** Data in this exercise follows **
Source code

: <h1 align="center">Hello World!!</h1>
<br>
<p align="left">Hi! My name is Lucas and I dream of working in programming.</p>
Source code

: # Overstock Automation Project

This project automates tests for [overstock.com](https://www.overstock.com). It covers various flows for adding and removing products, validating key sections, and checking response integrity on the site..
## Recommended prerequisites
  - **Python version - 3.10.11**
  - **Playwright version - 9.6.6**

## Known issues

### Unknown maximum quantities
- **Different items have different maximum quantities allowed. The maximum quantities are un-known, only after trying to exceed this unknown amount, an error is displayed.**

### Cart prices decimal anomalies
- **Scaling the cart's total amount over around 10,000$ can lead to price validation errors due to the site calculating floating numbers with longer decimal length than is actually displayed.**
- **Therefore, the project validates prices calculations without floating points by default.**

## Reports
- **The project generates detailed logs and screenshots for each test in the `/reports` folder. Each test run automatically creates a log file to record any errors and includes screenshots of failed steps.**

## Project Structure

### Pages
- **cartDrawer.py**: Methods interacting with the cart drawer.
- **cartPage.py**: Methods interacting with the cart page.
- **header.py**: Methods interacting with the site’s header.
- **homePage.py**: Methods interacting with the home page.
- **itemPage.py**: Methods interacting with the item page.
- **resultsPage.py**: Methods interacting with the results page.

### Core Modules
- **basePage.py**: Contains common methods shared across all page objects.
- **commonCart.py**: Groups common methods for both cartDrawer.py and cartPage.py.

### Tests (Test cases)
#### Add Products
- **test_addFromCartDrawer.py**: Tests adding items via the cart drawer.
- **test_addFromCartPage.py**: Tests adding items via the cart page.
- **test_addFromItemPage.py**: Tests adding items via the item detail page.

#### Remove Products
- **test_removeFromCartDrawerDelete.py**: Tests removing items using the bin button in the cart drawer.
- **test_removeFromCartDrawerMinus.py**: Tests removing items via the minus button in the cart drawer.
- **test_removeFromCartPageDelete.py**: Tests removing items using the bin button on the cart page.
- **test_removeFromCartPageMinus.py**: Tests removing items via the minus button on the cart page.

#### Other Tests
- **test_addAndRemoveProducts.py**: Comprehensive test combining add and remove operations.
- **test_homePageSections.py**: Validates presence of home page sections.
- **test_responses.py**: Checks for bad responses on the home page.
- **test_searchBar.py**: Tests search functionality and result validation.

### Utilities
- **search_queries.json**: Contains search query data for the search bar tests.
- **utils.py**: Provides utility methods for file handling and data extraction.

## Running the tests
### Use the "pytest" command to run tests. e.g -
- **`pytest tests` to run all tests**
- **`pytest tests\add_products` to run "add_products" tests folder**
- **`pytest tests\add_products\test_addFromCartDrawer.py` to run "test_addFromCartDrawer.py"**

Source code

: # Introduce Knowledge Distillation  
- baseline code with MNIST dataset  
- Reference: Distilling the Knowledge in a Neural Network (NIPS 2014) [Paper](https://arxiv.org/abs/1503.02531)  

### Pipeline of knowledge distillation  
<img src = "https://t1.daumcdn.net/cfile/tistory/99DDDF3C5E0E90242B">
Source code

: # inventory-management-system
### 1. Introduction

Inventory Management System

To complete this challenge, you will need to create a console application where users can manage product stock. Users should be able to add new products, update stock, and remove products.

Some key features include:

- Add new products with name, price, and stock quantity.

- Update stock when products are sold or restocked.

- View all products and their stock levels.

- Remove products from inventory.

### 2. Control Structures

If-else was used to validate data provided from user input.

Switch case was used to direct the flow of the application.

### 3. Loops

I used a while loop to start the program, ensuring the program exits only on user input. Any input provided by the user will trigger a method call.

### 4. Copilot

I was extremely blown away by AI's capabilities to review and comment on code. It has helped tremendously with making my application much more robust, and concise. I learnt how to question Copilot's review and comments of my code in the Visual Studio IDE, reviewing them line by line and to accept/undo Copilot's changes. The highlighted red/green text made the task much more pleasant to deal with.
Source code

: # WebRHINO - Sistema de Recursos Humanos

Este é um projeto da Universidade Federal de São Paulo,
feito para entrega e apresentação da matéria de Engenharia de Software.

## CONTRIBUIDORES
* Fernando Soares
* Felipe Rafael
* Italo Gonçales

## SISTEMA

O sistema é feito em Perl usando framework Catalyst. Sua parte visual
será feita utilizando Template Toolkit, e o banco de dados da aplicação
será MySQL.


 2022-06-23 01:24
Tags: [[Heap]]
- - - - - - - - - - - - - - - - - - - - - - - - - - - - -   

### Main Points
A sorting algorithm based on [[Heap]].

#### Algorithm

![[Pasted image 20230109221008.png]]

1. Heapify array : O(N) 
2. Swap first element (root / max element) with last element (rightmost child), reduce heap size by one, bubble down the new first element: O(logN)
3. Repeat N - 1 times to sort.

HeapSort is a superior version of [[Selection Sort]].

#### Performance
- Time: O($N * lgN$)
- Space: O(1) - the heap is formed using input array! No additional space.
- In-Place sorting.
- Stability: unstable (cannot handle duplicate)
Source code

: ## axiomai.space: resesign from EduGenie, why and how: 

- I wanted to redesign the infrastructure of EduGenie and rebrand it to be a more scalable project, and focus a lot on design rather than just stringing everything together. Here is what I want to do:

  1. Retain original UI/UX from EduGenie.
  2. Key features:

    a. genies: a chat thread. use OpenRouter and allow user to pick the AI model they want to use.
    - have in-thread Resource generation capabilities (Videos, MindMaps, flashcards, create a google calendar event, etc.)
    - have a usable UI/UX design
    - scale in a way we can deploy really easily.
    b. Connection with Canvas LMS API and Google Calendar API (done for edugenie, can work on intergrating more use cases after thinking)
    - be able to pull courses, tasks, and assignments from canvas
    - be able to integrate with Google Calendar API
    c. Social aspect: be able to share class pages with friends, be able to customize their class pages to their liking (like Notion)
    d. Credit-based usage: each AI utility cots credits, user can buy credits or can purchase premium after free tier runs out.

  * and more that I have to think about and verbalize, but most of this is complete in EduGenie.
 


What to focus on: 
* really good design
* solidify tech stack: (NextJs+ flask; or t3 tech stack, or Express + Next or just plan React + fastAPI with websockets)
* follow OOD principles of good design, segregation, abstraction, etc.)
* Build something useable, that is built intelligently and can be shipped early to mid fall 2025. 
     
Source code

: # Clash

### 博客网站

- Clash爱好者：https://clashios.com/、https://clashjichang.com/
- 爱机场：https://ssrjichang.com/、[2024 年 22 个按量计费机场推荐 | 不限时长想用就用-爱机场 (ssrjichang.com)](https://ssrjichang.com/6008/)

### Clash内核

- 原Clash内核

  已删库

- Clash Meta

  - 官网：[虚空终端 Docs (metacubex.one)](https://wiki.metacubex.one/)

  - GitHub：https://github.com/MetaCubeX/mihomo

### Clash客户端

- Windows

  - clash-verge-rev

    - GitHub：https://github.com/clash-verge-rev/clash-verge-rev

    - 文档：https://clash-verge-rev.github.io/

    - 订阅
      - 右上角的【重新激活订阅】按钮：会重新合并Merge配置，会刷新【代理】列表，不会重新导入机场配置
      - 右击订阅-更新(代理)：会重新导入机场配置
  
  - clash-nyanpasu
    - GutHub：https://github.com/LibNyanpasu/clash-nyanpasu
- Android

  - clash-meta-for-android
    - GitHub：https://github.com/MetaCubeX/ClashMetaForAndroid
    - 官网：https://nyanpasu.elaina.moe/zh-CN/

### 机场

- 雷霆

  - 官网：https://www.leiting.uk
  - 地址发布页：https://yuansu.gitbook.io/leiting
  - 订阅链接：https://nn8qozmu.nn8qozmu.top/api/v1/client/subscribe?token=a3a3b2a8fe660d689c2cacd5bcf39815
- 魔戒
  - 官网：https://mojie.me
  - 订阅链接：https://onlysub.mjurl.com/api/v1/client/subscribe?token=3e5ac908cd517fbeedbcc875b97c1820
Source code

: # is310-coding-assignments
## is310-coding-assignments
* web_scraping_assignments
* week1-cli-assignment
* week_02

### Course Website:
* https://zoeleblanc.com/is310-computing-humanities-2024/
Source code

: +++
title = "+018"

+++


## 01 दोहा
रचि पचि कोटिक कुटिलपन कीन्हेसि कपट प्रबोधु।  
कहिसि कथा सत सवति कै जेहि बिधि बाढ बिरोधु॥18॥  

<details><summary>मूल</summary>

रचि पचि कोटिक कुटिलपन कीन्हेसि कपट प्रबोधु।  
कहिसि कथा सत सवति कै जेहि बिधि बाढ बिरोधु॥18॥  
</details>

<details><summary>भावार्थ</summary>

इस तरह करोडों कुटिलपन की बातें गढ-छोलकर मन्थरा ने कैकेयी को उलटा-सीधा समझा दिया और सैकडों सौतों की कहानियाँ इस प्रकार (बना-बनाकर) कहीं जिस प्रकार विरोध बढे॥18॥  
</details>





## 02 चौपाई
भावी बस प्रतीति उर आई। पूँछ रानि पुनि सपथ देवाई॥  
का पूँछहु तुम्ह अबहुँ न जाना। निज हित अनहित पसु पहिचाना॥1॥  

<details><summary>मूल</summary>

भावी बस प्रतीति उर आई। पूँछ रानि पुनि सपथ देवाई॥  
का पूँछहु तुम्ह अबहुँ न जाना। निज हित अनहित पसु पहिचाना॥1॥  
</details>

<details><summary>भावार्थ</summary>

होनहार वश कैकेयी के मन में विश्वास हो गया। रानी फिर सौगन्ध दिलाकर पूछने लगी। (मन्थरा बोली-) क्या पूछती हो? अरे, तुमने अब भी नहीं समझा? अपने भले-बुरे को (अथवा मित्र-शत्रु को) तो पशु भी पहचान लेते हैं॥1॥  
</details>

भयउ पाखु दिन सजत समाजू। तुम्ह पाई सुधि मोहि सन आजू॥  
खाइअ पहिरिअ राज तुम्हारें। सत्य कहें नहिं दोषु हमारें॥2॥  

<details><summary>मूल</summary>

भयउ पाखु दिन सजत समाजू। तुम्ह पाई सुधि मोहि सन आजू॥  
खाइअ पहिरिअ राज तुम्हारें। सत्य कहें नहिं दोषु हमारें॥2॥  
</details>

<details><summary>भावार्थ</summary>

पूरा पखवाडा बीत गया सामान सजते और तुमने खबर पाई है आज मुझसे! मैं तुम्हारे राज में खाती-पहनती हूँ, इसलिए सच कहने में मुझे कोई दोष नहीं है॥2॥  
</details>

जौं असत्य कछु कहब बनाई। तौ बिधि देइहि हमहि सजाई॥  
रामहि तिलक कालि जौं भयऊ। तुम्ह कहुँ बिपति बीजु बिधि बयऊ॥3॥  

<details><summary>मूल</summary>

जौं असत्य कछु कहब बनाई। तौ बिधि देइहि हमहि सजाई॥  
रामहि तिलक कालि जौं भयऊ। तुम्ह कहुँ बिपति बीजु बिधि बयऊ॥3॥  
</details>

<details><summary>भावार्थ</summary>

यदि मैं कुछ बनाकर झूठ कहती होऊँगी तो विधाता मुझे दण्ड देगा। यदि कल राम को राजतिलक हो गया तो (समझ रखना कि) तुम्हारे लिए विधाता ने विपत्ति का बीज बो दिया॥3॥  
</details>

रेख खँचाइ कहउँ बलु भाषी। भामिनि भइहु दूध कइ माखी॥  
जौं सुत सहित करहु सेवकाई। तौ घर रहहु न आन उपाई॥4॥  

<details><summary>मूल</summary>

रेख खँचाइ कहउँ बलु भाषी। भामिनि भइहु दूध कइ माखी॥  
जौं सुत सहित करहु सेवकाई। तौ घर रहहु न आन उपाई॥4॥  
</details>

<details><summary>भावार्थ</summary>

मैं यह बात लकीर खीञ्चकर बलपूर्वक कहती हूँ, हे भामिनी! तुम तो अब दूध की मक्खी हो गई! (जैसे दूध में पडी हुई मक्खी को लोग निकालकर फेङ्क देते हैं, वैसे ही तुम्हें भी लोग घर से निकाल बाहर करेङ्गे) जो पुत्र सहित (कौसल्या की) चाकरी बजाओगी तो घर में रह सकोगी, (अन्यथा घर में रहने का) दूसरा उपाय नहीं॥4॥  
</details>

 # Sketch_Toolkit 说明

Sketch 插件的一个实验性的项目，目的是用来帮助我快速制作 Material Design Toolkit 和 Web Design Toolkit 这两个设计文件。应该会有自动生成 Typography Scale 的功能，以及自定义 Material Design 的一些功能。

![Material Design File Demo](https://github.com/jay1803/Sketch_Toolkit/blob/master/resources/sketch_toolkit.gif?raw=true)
** End of Data in this exercise **
## To do
Write out exactly the lines above from the line with "- 官网：[虚空终端 Docs" through the line with "- GitHub：https://github.com/MetaCubeX/ClashMetaForAndroid", both of them included, and leave out all other lines.

## Solution to this problem
  - 官网：[虚空终端 Docs (metacubex.one)](https://wiki.metacubex.one/)

  - GitHub：https://github.com/MetaCubeX/mihomo

### Clash客户端

- Windows

  - clash-verge-rev

    - GitHub：https://github.com/clash-verge-rev/clash-verge-rev

    - 文档：https://clash-verge-rev.github.io/

    - 订阅
      - 右上角的【重新激活订阅】按钮：会重新合并Merge配置，会刷新【代理】列表，不会重新导入机场配置
      - 右击订阅-更新(代理)：会重新导入机场配置
  
  - clash-nyanpasu
    - GutHub：https://github.com/LibNyanpasu/clash-nyanpasu
- Android

  - clash-meta-for-android
    - GitHub：https://github.com/MetaCubeX/ClashMetaForAndroid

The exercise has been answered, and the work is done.